(Pictures paired with source code)
----

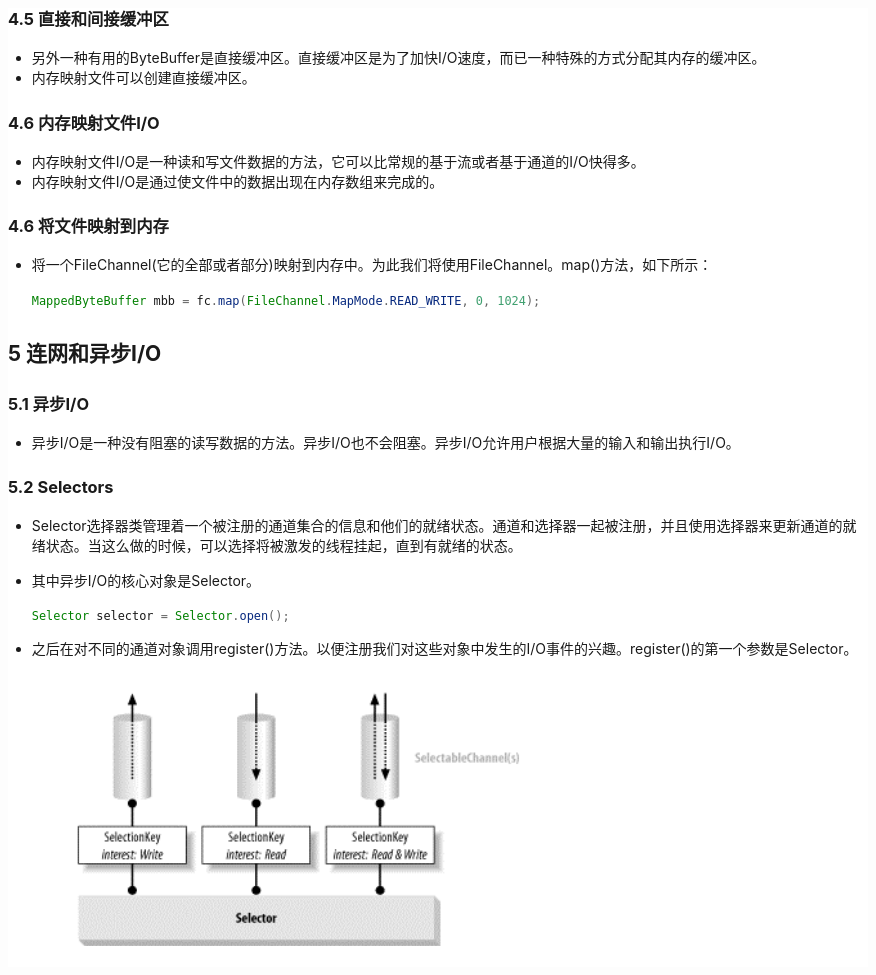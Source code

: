 ### 4.5 直接和间接缓冲区

* 另外一种有用的ByteBuffer是直接缓冲区。直接缓冲区是为了加快I/O速度，而已一种特殊的方式分配其内存的缓冲区。
* 内存映射文件可以创建直接缓冲区。

### 4.6 内存映射文件I/O

* 内存映射文件I/O是一种读和写文件数据的方法，它可以比常规的基于流或者基于通道的I/O快得多。
* 内存映射文件I/O是通过使文件中的数据出现在内存数组来完成的。

### 4.6 将文件映射到内存

* 将一个FileChannel(它的全部或者部分)映射到内存中。为此我们将使用FileChannel。map()方法，如下所示：

  ```java
  MappedByteBuffer mbb = fc.map(FileChannel.MapMode.READ_WRITE, 0, 1024);
  ```

## 5  连网和异步I/O

### 5.1 异步I/O

* 异步I/O是一种没有阻塞的读写数据的方法。异步I/O也不会阻塞。异步I/O允许用户根据大量的输入和输出执行I/O。

### 5.2 Selectors

* Selector选择器类管理着一个被注册的通道集合的信息和他们的就绪状态。通道和选择器一起被注册，并且使用选择器来更新通道的就绪状态。当这么做的时候，可以选择将被激发的线程挂起，直到有就绪的状态。


* 其中异步I/O的核心对象是Selector。

  ```java
  Selector selector = Selector.open();
  ```

* 之后在对不同的通道对象调用register()方法。以便注册我们对这些对象中发生的I/O事件的兴趣。register()的第一个参数是Selector。

  ![](../img/selectorRegister.png)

----

## Problem statement
State how many lines of the records contain the word "内存映射文件I". Give that number alone.

## Result of the task
3